- TASK OBJECTIVE
Copy all the entries below exactly, but not the pictures.

Dataset entries
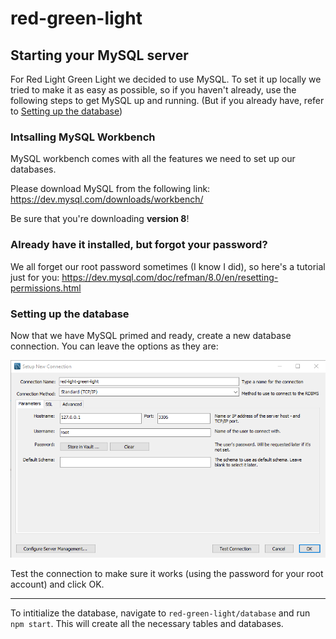 # red-green-light

## Starting your MySQL server
For Red Light Green Light we decided to use MySQL. To set it up locally we tried to make it as easy as possible, so if you haven't already, use the following steps to get MySQL up and running. (But if you already have, refer to [Setting up the database](#setting-up-the-database))

### Intsalling MySQL Workbench
MySQL workbench comes with all the features we need to set up our databases.

Please download MySQL from the following link: https://dev.mysql.com/downloads/workbench/

Be sure that you're downloading **version 8**!

### Already have it installed, but forgot your password?
We all forget our root password sometimes (I know I did), so here's a tutorial just for you: https://dev.mysql.com/doc/refman/8.0/en/resetting-permissions.html

### Setting up the database
Now that we have MySQL primed and ready, create a new database connection. You can leave the options as they are:

![Create Connection](readme_images/create_connection.png)

Test the connection to make sure it works (using the password for your root account) and click OK.

---

To intitialize the database, navigate to `red-green-light/database` and run `npm start`. This will create all the necessary tables and databases.
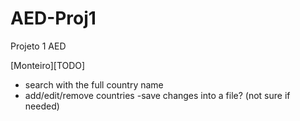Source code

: # AED-Proj1
Projeto 1 AED

[Monteiro][TODO]
- search with the full country name
- add/edit/remove countries
-save changes into a file? (not sure if needed)
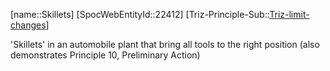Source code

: ﻿---
type: TrizExample
aliases:
- Skillets
license: CC BY-SA 4.0
copyright: https://github.com/SpocWeb
IsDeleted: false
IsReadOnly: false
Confidential: public
tags: 
- Triz/Principle/Example
---
[name::Skillets]
[SpocWebEntityId::22412]
[Triz-Principle-Sub::[Triz-limit-changes](tech/Triz/Sub/Triz-limit-changes.md)]

&#x27;Skillets&#x27; in an automobile plant that bring all tools to the right position (also demonstrates Principle 10, Preliminary Action)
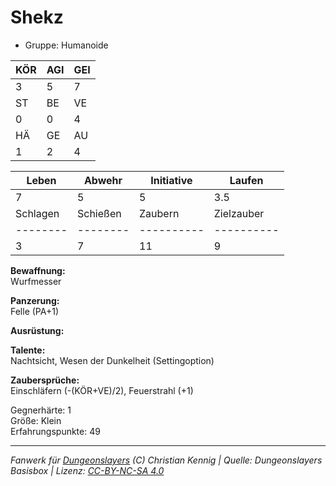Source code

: # Shekz  
- Gruppe: Humanoide  

| KÖR | AGI | GEI |  
| --- | --- | --- |  
| 3   | 5   | 7   |
| ST  | BE  | VE  |  
| 0   | 0   | 4   |
| HÄ  | GE  | AU  |  
| 1   | 2   | 4   |


| Leben    | Abwehr   | Initiative | Laufen     |
| -------- | -------- | ---------- | ---------- |
| 7        | 5        | 5          | 3.5        |
| Schlagen | Schießen | Zaubern    | Zielzauber |
| -------- | -------- | ---------- | ---------- |
| 3        | 7        | 11         | 9          |

**Bewaffnung:**  
Wurfmesser

**Panzerung:**  
Felle (PA+1)

**Ausrüstung:**  


**Talente:**  
Nachtsicht, Wesen der Dunkelheit (Settingoption)

**Zaubersprüche:**  
Einschläfern (-(KÖR+VE)/2), Feuerstrahl (+1)

Gegnerhärte: 1  
Größe: Klein  
Erfahrungspunkte: 49  



___
*Fanwerk für [Dungeonslayers](https://www.dungeonslayers.net/) (C) Christian Kennig | Quelle: Dungeonslayers Basisbox | Lizenz: [CC-BY-NC-SA 4.0](https://creativecommons.org/licenses/by-nc-sa/4.0/deed.de)*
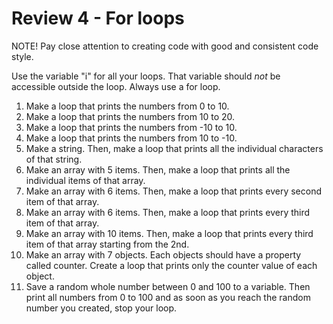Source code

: # Review 4 - For loops

NOTE! Pay close attention to creating code with good and consistent code style.

Use the variable "i" for all your loops. That variable should *not* be accessible outside the loop. Always use a for loop.

1. Make a loop that prints the numbers from 0 to 10.
2. Make a loop that prints the numbers from 10 to 20.
3. Make a loop that prints the numbers from -10 to 10.
4. Make a loop that prints the numbers from 10 to -10.
5. Make a string. Then, make a loop that prints all the individual characters of that string.
6. Make an array with 5 items. Then, make a loop that prints all the individual items of that array.
7. Make an array with 6 items. Then, make a loop that prints every second item of that array.
8. Make an array with 6 items. Then, make a loop that prints every third item of that array.
9. Make an array with 10 items. Then, make a loop that prints every third item of that array starting from the 2nd.
10. Make an array with 7 objects. Each objects should have a property called counter. Create a loop that prints only the counter value of each object.
11. Save a random whole number between 0 and 100 to a variable. Then print all numbers from 0 to 100 and as soon as you reach the random number you created, stop your loop.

- RESPONSE TO THIS TASK
 # red-green-light

## Starting your MySQL server
For Red Light Green Light we decided to use MySQL. To set it up locally we tried to make it as easy as possible, so if you haven't already, use the following steps to get MySQL up and running. (But if you already have, refer to [Setting up the database](#setting-up-the-database))

### Intsalling MySQL Workbench
MySQL workbench comes with all the features we need to set up our databases.

Please download MySQL from the following link: https://dev.mysql.com/downloads/workbench/

Be sure that you're downloading **version 8**!

### Already have it installed, but forgot your password?
We all forget our root password sometimes (I know I did), so here's a tutorial just for you: https://dev.mysql.com/doc/refman/8.0/en/resetting-permissions.html

### Setting up the database
Now that we have MySQL primed and ready, create a new database connection. You can leave the options as they are:

![Create Connection](readme_images/create_connection.png)

Test the connection to make sure it works (using the password for your root account) and click OK.

---

To intitialize the database, navigate to `red-green-light/database` and run `npm start`. This will create all the necessary tables and databases.
Source code

: # AED-Proj1
Projeto 1 AED

[Monteiro][TODO]
- search with the full country name
- add/edit/remove countries
-save changes into a file? (not sure if needed)
Source code

: ﻿---
type: TrizExample
aliases:
- Skillets
license: CC BY-SA 4.0
copyright: https://github.com/SpocWeb
IsDeleted: false
IsReadOnly: false
Confidential: public
tags: 
- Triz/Principle/Example
---
[name::Skillets]
[SpocWebEntityId::22412]
[Triz-Principle-Sub::[Triz-limit-changes](tech/Triz/Sub/Triz-limit-changes.md)]

&#x27;Skillets&#x27; in an automobile plant that bring all tools to the right position (also demonstrates Principle 10, Preliminary Action)
Source code

: # Shekz  
- Gruppe: Humanoide  

| KÖR | AGI | GEI |  
| --- | --- | --- |  
| 3   | 5   | 7   |
| ST  | BE  | VE  |  
| 0   | 0   | 4   |
| HÄ  | GE  | AU  |  
| 1   | 2   | 4   |


| Leben    | Abwehr   | Initiative | Laufen     |
| -------- | -------- | ---------- | ---------- |
| 7        | 5        | 5          | 3.5        |
| Schlagen | Schießen | Zaubern    | Zielzauber |
| -------- | -------- | ---------- | ---------- |
| 3        | 7        | 11         | 9          |

**Bewaffnung:**  
Wurfmesser

**Panzerung:**  
Felle (PA+1)

**Ausrüstung:**  


**Talente:**  
Nachtsicht, Wesen der Dunkelheit (Settingoption)

**Zaubersprüche:**  
Einschläfern (-(KÖR+VE)/2), Feuerstrahl (+1)

Gegnerhärte: 1  
Größe: Klein  
Erfahrungspunkte: 49  



___
*Fanwerk für [Dungeonslayers](https://www.dungeonslayers.net/) (C) Christian Kennig | Quelle: Dungeonslayers Basisbox | Lizenz: [CC-BY-NC-SA 4.0](https://creativecommons.org/licenses/by-nc-sa/4.0/deed.de)*
Source code

: # Review 4 - For loops

NOTE! Pay close attention to creating code with good and consistent code style.

Use the variable "i" for all your loops. That variable should *not* be accessible outside the loop. Always use a for loop.

1. Make a loop that prints the numbers from 0 to 10.
2. Make a loop that prints the numbers from 10 to 20.
3. Make a loop that prints the numbers from -10 to 10.
4. Make a loop that prints the numbers from 10 to -10.
5. Make a string. Then, make a loop that prints all the individual characters of that string.
6. Make an array with 5 items. Then, make a loop that prints all the individual items of that array.
7. Make an array with 6 items. Then, make a loop that prints every second item of that array.
8. Make an array with 6 items. Then, make a loop that prints every third item of that array.
9. Make an array with 10 items. Then, make a loop that prints every third item of that array starting from the 2nd.
10. Make an array with 7 objects. Each objects should have a property called counter. Create a loop that prints only the counter value of each object.
11. Save a random whole number between 0 and 100 to a variable. Then print all numbers from 0 to 100 and as soon as you reach the random number you created, stop your loop.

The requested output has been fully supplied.